REQUIRED WORK: Look through the data below and return each line where "folders" appears.

Dataset entries:
════════

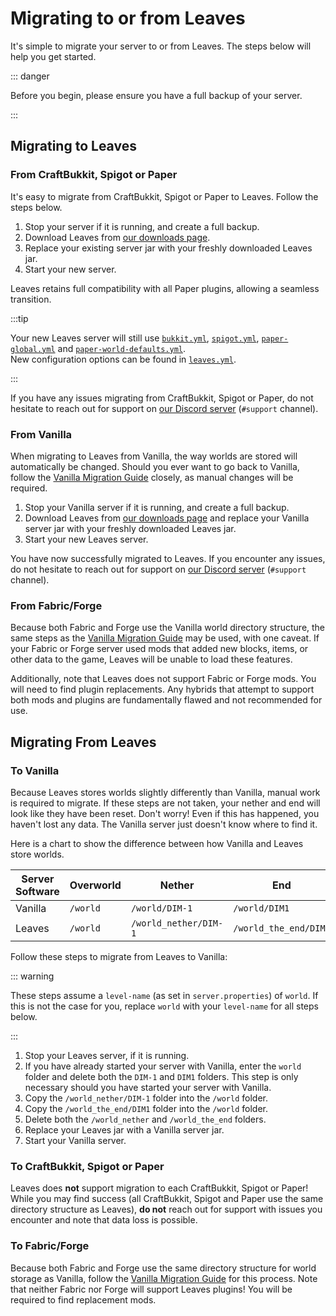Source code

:# Migrating to or from Leaves

It's simple to migrate your server to or from Leaves. The steps below will help you get started.

::: danger

Before you begin, please ensure you have a full backup of your server.

:::

## Migrating to Leaves

### From CraftBukkit, Spigot or Paper

It's easy to migrate from CraftBukkit, Spigot or Paper to Leaves. Follow the steps below.

1. Stop your server if it is running, and create a full backup.
2. Download Leaves from [our downloads page](https://leavesmc.org/downloads/leaves).
3. Replace your existing server jar with your freshly downloaded Leaves jar.
4. Start your new server.

Leaves retains full compatibility with all Paper plugins, allowing a seamless transition.

:::tip

Your new Leaves server will still
use [`bukkit.yml`](https://docs.papermc.io/paper/reference/bukkit-configuration), [`spigot.yml`](https://docs.papermc.io/paper/reference/spigot-configuration), [`paper-global.yml`](https://docs.papermc.io/paper/reference/global-configuration)
and [`paper-world-defaults.yml`](https://docs.papermc.io/paper/reference/world-configuration).  
New configuration options can be found in [`leaves.yml`](../reference/configuration).

:::

If you have any issues migrating from CraftBukkit, Spigot or Paper, do not hesitate to reach out for
support on [our Discord server](https://discord.gg/5hgtU72w33) (`#support` channel).

### From Vanilla

When migrating to Leaves from Vanilla, the way worlds are stored will automatically be changed.
Should you ever want to go back to Vanilla, follow the [Vanilla Migration Guide](#to-vanilla)
closely, as manual changes will be required.

1. Stop your Vanilla server if it is running, and create a full backup.
2. Download Leaves from [our downloads page](https://leavesmc.org/downloads/leaves) and replace your Vanilla
   server jar with your freshly downloaded Leaves jar.
3. Start your new Leaves server.

You have now successfully migrated to Leaves. If you encounter any issues, do not hesitate to reach
out for support on [our Discord server](https://discord.gg/5hgtU72w33) (`#support` channel).

### From Fabric/Forge

Because both Fabric and Forge use the Vanilla world directory structure, the same steps as the
[Vanilla Migration Guide](#from-vanilla) may be used, with one caveat. If your Fabric or Forge
server used mods that added new blocks, items, or other data to the game, Leaves will be unable to
load these features.

Additionally, note that Leaves does not support Fabric or Forge mods. You will need to find plugin
replacements. Any hybrids that attempt to support both mods and plugins are fundamentally flawed and
not recommended for use.

## Migrating From Leaves

### To Vanilla

Because Leaves stores worlds slightly differently than Vanilla, manual work is required to migrate.
If these steps are not taken, your nether and end will look like they have been reset. Don't worry!
Even if this has happened, you haven't lost any data. The Vanilla server just doesn't know where to
find it.

Here is a chart to show the difference between how Vanilla and Leaves store worlds.

| Server Software | Overworld | Nether                | End                   |
| --------------- | --------- | --------------------- | --------------------- |
| Vanilla         | `/world`  | `/world/DIM-1`        | `/world/DIM1`         |
| Leaves          | `/world`  | `/world_nether/DIM-1` | `/world_the_end/DIM1` |

Follow these steps to migrate from Leaves to Vanilla:

::: warning

These steps assume a `level-name` (as set in `server.properties`) of `world`. If this is not the
case for you, replace `world` with your `level-name` for all steps below.

:::

1. Stop your Leaves server, if it is running.
2. If you have already started your server with Vanilla, enter the `world` folder and delete both
   the `DIM-1` and `DIM1` folders. This step is only necessary should you have started your server
   with Vanilla.
3. Copy the `/world_nether/DIM-1` folder into the `/world` folder.
4. Copy the `/world_the_end/DIM1` folder into the `/world` folder.
5. Delete both the `/world_nether` and `/world_the_end` folders.
6. Replace your Leaves jar with a Vanilla server jar.
7. Start your Vanilla server.

### To CraftBukkit, Spigot or Paper

Leaves does **not** support migration to each CraftBukkit, Spigot or Paper! While you may find success
(all CraftBukkit, Spigot and Paper use the same directory structure as Leaves), **do not** reach out for
support with issues you encounter and note that data loss is possible.

### To Fabric/Forge

Because both Fabric and Forge use the same directory structure for world storage as Vanilla, follow
the [Vanilla Migration Guide](#to-vanilla) for this process. Note that neither Fabric nor Forge will
support Leaves plugins! You will be required to find replacement mods.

════════

WRITTEN ANSWER:
   the `DIM-1` and `DIM1` folders. This step is only necessary should you have started your server
5. Delete both the `/world_nether` and `/world_the_end` folders.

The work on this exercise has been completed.